Subject: Re: Problem with gcore and permissions
To: Christos Zoulas <christos@zoulas.com>
From: D'Arcy J.M. Cain <darcy@NetBSD.org>
List: tech-kern
Date: 01/11/2005 17:30:44
On Tue, 11 Jan 2005 16:31:36 -0500
christos@zoulas.com (Christos Zoulas) wrote:
> On Jan 11,  3:02pm, darcy@NetBSD.org ("D'Arcy J.M. Cain") wrote:
> -- Subject: Re: Problem with gcore and permissions
> 
> | On Tue, 11 Jan 2005 14:45:12 -0500
> | christos@tac.gw.com (Christos Zoulas) wrote:
> | > The third reason is that the process cannot write to the directory
> | > or file where the core is supposed to be generated. You can use
> | > sysctl to change proc.<pid>.corename to something else, or update
> | > to head and use gcore -c <corename> <pid>. Finally a better way is
> | > to ktrace or attach gdb to it.
> | 
> | I'm running this as root so I assume that directory permissions are
> | not the issue.
> 
> If "this" refers to gcore, being root matters as far as getting
> permission to trace the process to tell it to generate the core.
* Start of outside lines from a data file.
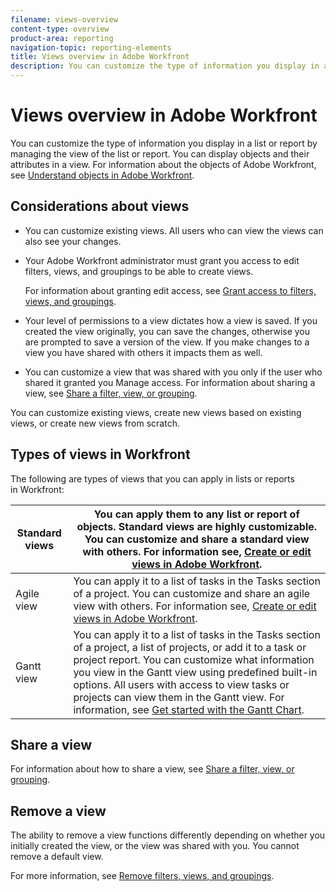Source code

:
 ```yaml
---
filename: views-overview
content-type: overview
product-area: reporting
navigation-topic: reporting-elements
title: Views overview in Adobe Workfront
description: You can customize the type of information you display in a list or report by managing the view of the list or report. You can display objects and their attributes in a view. For information about the objects of Adobe Workfront, see Understand objects in Adobe Workfront.
---
```


# Views overview in Adobe Workfront

You can customize the type of information you display in a list or report by managing the view of the list or report. You can display objects and their attributes in a view. For information about the objects of Adobe Workfront, see [Understand objects in Adobe Workfront](../../../workfront-basics/navigate-workfront/workfront-navigation/understand-objects.md).

## Considerations about views

* You can customize existing views. All users who can view the views can also see your changes.
* Your Adobe Workfront administrator must grant you access to edit filters, views, and groupings to be able to create views.

  For information about granting edit access, see [Grant access to filters, views, and groupings](../../../administration-and-setup/add-users/configure-and-grant-access/grant-access-fvg.md).

* Your level of permissions to a view dictates how a view is saved. If you created the view originally, you can save the changes, otherwise you are prompted to save a version of the view. If you make changes to a view you have shared with others it impacts them as well.
* You can customize a view that was shared with you only if the user who shared it granted you Manage access. For information about sharing a view, see [Share a filter, view, or grouping](../../../reports-and-dashboards/reports/reporting-elements/share-filter-view-grouping.md).

You can customize existing views, create new views based on existing views, or create new views from scratch.

## Types of views in Workfront

The following are types of views that you can apply in lists or reports in&nbsp;Workfront: 

| Standard views |You can apply them to any list or report of objects.&nbsp;Standard views are highly customizable. You can customize and share a standard view with others. For information see, [Create or edit views in Adobe Workfront](../../../reports-and-dashboards/reports/reporting-elements/create-edit-views.md).  |
|---|---|
| Agile view |You can apply it to a list of tasks in the Tasks  section of a project. You can customize and share an agile view with others. For information see, [Create or edit views in Adobe Workfront](../../../reports-and-dashboards/reports/reporting-elements/create-edit-views.md).  |
| Gantt view |You can apply it to a list of tasks in the Tasks  section of a project, a list of projects, or add it to a task or project report. You can customize what information you view in the Gantt view using predefined built-in options.&nbsp;All users with access to view tasks or projects can view them in the Gantt view. For information, see [Get started with the Gantt Chart](../../../manage-work/gantt-chart/use-the-gantt-chart/get-started-with-gantt.md).  |

<!--
<div data-mc-conditions="QuicksilverOrClassic.Draft mode">
<h2>Create or customize a view</h2>
<p>(NOTE: drafted, because it has been moved to its own article: create-edit-views.htm) </p>
<p>The process for creating or customizing a view differs depending on whether you are creating or customizing a standard view or an agile view.</p>
<ul>
<li><a href="#create-or-customize-a-standard-view" class="MCXref xref">Create or customize a standard view</a> </li>
<li><a href="#create-or-customize-an-agile-view" class="MCXref xref">Create or customize an Agile view</a> </li>
</ul>
<p><strong>Create or customize a standard view</strong></p>
<p>You can create a new standard view, or you can customize an existing standard view that you previously created.</p>
<ol>
<li value="1">Click the<strong>View</strong> drop-down menu on any list where you want to create or customize a view.</li>
<li value="2">(Optional) To customize an existing view, select the standard View you want to customize.<br>Standard Views are available on any type of list in Workfront, such as a report, project list, or task list.</li>
<li value="3">Click the <strong>View</strong> drop-down menu, then click <strong>Customize View</strong> or<strong>New View</strong>.<br>The <strong>Customize View</strong> dialog box displays.<br></li>
<li value="4"> <p>In the <strong>Column Preview</strong> section, do any of the following:</p>
<ul>
<li>Modify the value of any column by clicking the column title and then selecting a new field.</li>
<li>Add a column by clicking <strong>Add Column</strong>, begin typing the name of the column that you want to add, then click it when it appears in the drop-down list.</li>
<li>Adjust the order that columns appear by dragging the column title to a new location.
<ul>
<li>(Optional) In the <strong>Column Settings</strong> area, click the <strong>Summarize this column by</strong> drop-down list, then select one of the available options for summarizing the information. When you choose this option, the information in your column is aggregated in the groupings of the report.<br>For date fields, you can summarize the values by the following options:
<ul>
<li>Maximum</li>
<li>Minimum</li>
</ul><p>For number and currency fields, you can summarize the values by the following options:</p>
<ul>
<li>Count</li>
<li>Sum</li>
<li>Average</li>
<li>Maximum</li>
<li>Minimum</li>
</ul> <note type="note">  
<p>The following exceptions apply for parent objects (for example, parent tasks) when you are aggregating values for the following fields in groupings:</p>
<ul>
<li>All the number and currency fields except Actual Hours (for example, Planned/ Actual Labor Cost, Planned/ Actual Expense Cost, Planned/ Actual Cost, Planned Hours) aggregate only the values for the children tasks, and standalone tasks. They do not aggregate the values for the parent tasks or parents of parents.</li>
<li>Actual Hours aggregate the values for the main parent and the standalone tasks; they do not aggregate the numbers for the parents of parent tasks or the children tasks.</li>
<li>Custom data fields for number and currency values aggregate all tasks: parents, children, parents of parents, and standalone tasks.</li>
</ul>
</note><p>For more information about using groupings in a report, see the article <a href="../../../reports-and-dashboards/reports/reporting-elements/groupings-overview.md" class="MCXref xref">Groupings overview in Adobe Workfront</a>.</p></li>
<li>(Optional) Click <strong>Advanced Options</strong> to specify the following information for the column:<p>
<table>
<col>
<col>
<thead>
<tr>
<th> </th>
<th> </th>
</tr>
</thead>
<tbody>
<tr>
<td role="rowheader"><strong>Custom Column Label</strong></td>
<td><p>Specify a custom label for the column. This label replaces the default label.</p></td>
</tr>
<tr>
<td role="rowheader"><strong>Field Format</strong></td>
<td>Select the format in which you want the values to be displayed for fields in the column.</td>
</tr>
<tr>
<td role="rowheader"><strong>Show this column when on a Dashboard</strong></td>
<td><p>Select this option to show this column on a dashboard, when the report is displayed side by side with another report. When this option is unselected, this column is not displayed when viewing the report on a dashboard where reports are displayed side by side.</p></td>
</tr>
<tr>
<td role="rowheader"><strong>Column Rules</strong></td>
<td><p>Click <strong>Add a Rule for this Column</strong> to define a rule for the column. After you add a rule, you can define field and text styles for how fields that match that rule are displayed. Click <strong>Add Rule</strong> after you have finished defining the rule.</p></td>
</tr>
</tbody>
</table></p><p>For more information about conditionally formatting views in reports, see the article <a href="../../../reports-and-dashboards/reports/text-mode/use-conditional-formatting-text-mode.md" class="MCXref xref">Use conditional formatting in Text Mode</a>.</p></li>
</ul></li>
</ul> </li>
<li value="5">(Conditional) If you clicked <strong>Advanced Options</strong>, click <strong>Done</strong>.</li>
<li value="6"> <p>Click <strong>Save View</strong> to create a new View or to replace the current View with your changes.<br>Or<br>Click <strong>Save as New View</strong> to save your changes as a new View.</p> <note type="tip">
The
<strong>Save as New View</strong> is the only option available when you customize a built-in Workfront view.
</note> <p>Your access dictates how the view is saved. If you created the view originally, you can save the changes; otherwise, you are prompted to save a version. Keep in mind that changes you make to the view impact users with whom the view has been shared.</p> </li>
</ol>
<p><strong>Create or customize an Agile view</strong></p>
<p>You can create a new Agile view or customize an existing Agile view that you previously created.</p> <note type="important">
Agile views are available only when viewing a project.
</note>
<p>For more information about Agile views, see the article <a href="../../../manage-work/projects/manage-projects/manage-projects-in-agile-view.md" class="MCXref xref">Manage a project in the Agile View</a>.</p>
<p>(NOTE: Alina: [! The information in the following steps is more or less duplicated in "Creating and Managing Agile Teams."]) </p>
<p>To create or customize an Agile view:</p>
<ol>
<li value="1">Go to the list of tasks on a project.</li>
<li value="2">Click the <strong>Agile</strong> icon .<br></li>
<li value="3">(Conditional) To customize an existing Agile view:
<ol>
<li value="1">Click the <strong>View</strong> drop-down menu, then select the Agile View you want to customize.<br>You cannot customize the default Agile view.</li>
<li value="2">Click the <strong>View</strong> drop-down menu again, then click <strong>Customize View</strong>.<br><img src="assets/view-agile-customize.png" alt=""></li>
</ol></li>  
<li value="4">(Conditional) To create a new Agile view, click <strong>New View</strong>.<br>The <strong>Customize Agile View</strong> dialog box displays.<br></li>
<li value="5">In the <strong>Customize Agile View</strong> dialog box, specify a name for the Agile view.<br>We recommend that you include the word "Agile" in your view name, so users know this is an Agile view.<br>This name is displayed in the <strong>View</strong> drop-down menu when selecting a view.</li>
<li value="6"> <p>Define the status columns to display on the story board in the agile view. These are the task statuses that are defined by the Workfront administrator, as described in <a href="../../../administration-and-setup/customize-workfront/creating-custom-status-and-priority-labels/create-or-edit-a-status.md" class="MCXref xref">Create or edit a status</a>.</p> <p>Only system statuses are available to use on the Agile story board. If a status is available only for an individual group you are a member of, the status is not available on the agile story board. Furthermore, tasks that are in a status that is available only to a custom group are not visible when viewing the project in an Agile view.</p> <p>Users can move stories among these status columns on the Agile story board.<br>When defining status columns, you can do the following:</p> <p>
<table>
<col>
<col>
<thead>
<tr>
<th> </th>
<th> </th>
</tr>
</thead>
<tbody>
<tr>
<td role="rowheader"><strong>Reorder status columns:</strong> </td>
<td> Drag a status column to the order where you want it to appear.<br><img src="assets/agile-project-reorderstatuses-350x141.png" alt="" style="width: 350;height: 141;"></td>
</tr>
<tr>
<td role="rowheader"><strong>Remove status columns:</strong> </td>
<td>Click the (x) icon on the column that you want to remove.<br>You cannot remove the "New" status unless a custom status has been added to the view and that custom status equates with "New."<br>For information about creating a custom status, see <a href="../../../administration-and-setup/customize-workfront/creating-custom-status-and-priority-labels/create-or-edit-a-status.md" class="MCXref xref">Create or edit a status</a>.</td>
</tr>
<tr>
<td role="rowheader"><strong>Add status columns:</strong> </td>
<td> <p>Click the <strong>Plus</strong> icon, then select the status you want to add.<br>All default system statuses are displayed, as well as any custom statuses that have been shared with you.<br>You can configure up to 10 statuses to display.</p> 
<p data-mc-conditions="QuicksilverOrClassic.Draft mode">(NOTE: Alina: research this and add: [! What if the status has been shared with me or a group I'm in (so I can see it here), but the status hasn't been shared with another user who also has access to a project where I later apply this view? Can that user still see this status on the project?])</p>
</td>
</tr>
</tbody>
</table> </p> <p> </p> <p> </p> </li>
<li value="7"> <p>In the <strong>Associate Card Color to</strong> area, select from the following options: </p> <p>
<table>
<col>
<col>
<thead>
<tr>
<th> </th>
<th> </th>
</tr>
</thead>
<tbody>
<tr>
<td role="rowheader"><strong>Story:</strong> </td>
<td>Any subtasks match the color of the parent task, so that the colors of all stories in any given swimlane are the same.<br>Colors are randomly assigned to tasks when they are created if the task does not have any subtasks or does not have a parent task.</td>
</tr>
<tr>
<td role="rowheader"><strong>Free Form:</strong> </td>
<td> All cards are displayed as blue by default until a user changes the color manually, as described in the article <a href="../../../agile/use-scrum-in-an-agile-team/scrum-board/categorize-stories-by-color.md" class="MCXref xref">Categorize stories by color on the Scrum board</a>. </td>
</tr>
<tr>
<td role="rowheader"><strong>Priority:</strong> </td>
<td> <p> Colors are associated with the story priority, as follows:</p>
<ul>
<li>High = Red</li>
<li>Medium = Yellow</li>
<li>Low = Green<br>If your Workfront administrator has configured custom priorities for your Workfront system, the highest priority is red, the second-highest is yellow, and the remaining are green.</li>
</ul> </td>
</tr>
<tr>
<td role="rowheader"><strong>Task Owner:</strong> </td>
<td> All stories with the same primary assignee are the same color.<br>The primary assignee is the user who was first assigned to the task. </td>
</tr>
</tbody>
</table> </p> </li>
<li value="8"> <p>In the <strong>Agile</strong> section, in the <strong>Additional Fields</strong> area, click <strong>Add Field</strong>, then select the field you want to add to story cards. (These are the same fields you can add when creating customizing a view or creating columns for a report.)<br>Repeat this process to add up to 3 additional fields to the story cards.<br>When you add fields to story cards, fields are view-only and display only when the field is populated.</p> <p>By default, the following types of data is displayed on the story card:</p>
<ul>
<li>Story name with a link directly to the task</li>
<li>The project name with a link directly to the project<br>This link is displayed only when using the agile view on an iteration; it is not displayed when using an Agile view on a project.</li>
<li>The task description</li>
<li>Current commitment</li>
<li>View and edit the percent complete either by adjusting the percent complete itself or by adjusting the number of points or hours that are complete</li>
<li>Assigned Users</li>
</ul> <p>You can display additional data (including custom data) on story cards. You might want to display additional fields on story cards for any number of reasons. For example, you might want to display the Customer ID if you are working on stories for multiple customers within the project, or you might want to display the Task Start Date.</p> </li>
<li value="9">Click <strong>Save</strong>.<br>Your access dictates how the View is saved. If you created the View originally, you can save the changes; otherwise, you are prompted to save a version. Keep in mind that changes you make to the View impact users with whom the View has been shared.</li>
</ol>
</div>
-->

## Share a view

For information about how to share a view, see [Share a filter, view, or grouping](../../../reports-and-dashboards/reports/reporting-elements/share-filter-view-grouping.md).

## Remove a view

The ability to remove a view functions differently depending on whether you initially created the view, or the view was shared with you. You cannot remove a default view.

For more information, see [Remove filters, views, and groupings](../../../reports-and-dashboards/reports/reporting-elements/remove-filters-views-groupings.md).

<!--
<div data-mc-conditions="QuicksilverOrClassic.Draft mode">
<p data-mc-conditions="QuicksilverOrClassic.Draft mode">(NOTE: drafted this content because it is repeating in the article linked above.)</p>
<ul>
<li><strong>If you created the view and you remove it</strong>, the view is removed from the Workfront system. The view is no longer available to any users who you previously shared it with.</li>
<li><strong>If the view was shared with you and you remove it</strong>, the view is removed only for you. The user who originally created it and any other users it has been shared with still have access to the view.</li>
</ul>
<p>To remove a view:</p>
<ol>
<li value="1">To remove a standard view, ensure that you are currently viewing a standard view.<br>Or<br>To remove an Agile view, ensure that you are currently viewing an agile view.</li>
<li value="2"> <p>Go to a list of objects, and in the <strong>View</strong> drop-down menu, click <strong>Remove View</strong>.<br>The <strong>My Views</strong> dialog box displays.<br><br>If you are deleting a standard view, all standard views that you have rights to remove are available to remove.</p> <p>If you are deleting an Agile view, all Agile views that you have rights to remove are available to remove.</p> <p>Standard views or Agile views that you do not have rights to remove display as dimmed.<br></p> </li>
<li value="3">Click the <strong>x</strong> icon next to any views you want to remove, then click <strong>Done</strong>.</li>
</ol>
</div>
-->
If
> the process being traced (in this case PostgreSQL) does not have the
> right permissions to write the core file, then you'll get an error.
> The core file is written using the PostgreSQL credentials.

I assume that it drops it into the current directory.  The process does
have permissions there.  Perhaps I need to make sure that the process is
started in the pgsql directory.

Nope.  I just tried to gcore the sshd, named, mountd and a few other
root processes and none of them worked either.

> | Funny you should mention attaching gdb as that is the other
> | thing that fails.  If I try to attach it tells me something about
> | already debugging and then kills the PostgreSQL process when I exit
> | gdb.
> 
> That is probably because there is another ktrace or gdb attached to
> it. Does ps show 'X' in the status column?

Nope.  I have rebooted (and rebuilt) many times and I am the only person
working on this system.  Also, ps does not show 'X' in the status
column.

> | Note that gcore fails on -current as well.  The gdb attach works
> | fine though.  Unfortunately, so does PostgreSQL (it doesn't get into
> | a busy loop) so I can't use that to track down my PostgreSQL
> | problem.
> 
> So the problem is fixed :-)

In -current, yes.  But we can't leave our release in that state, can we?
 That's why I am trying to debug this with the 2.0 branch instead of the
release.  I am hoping we can fix this for 2.0.1 or at least 2.1.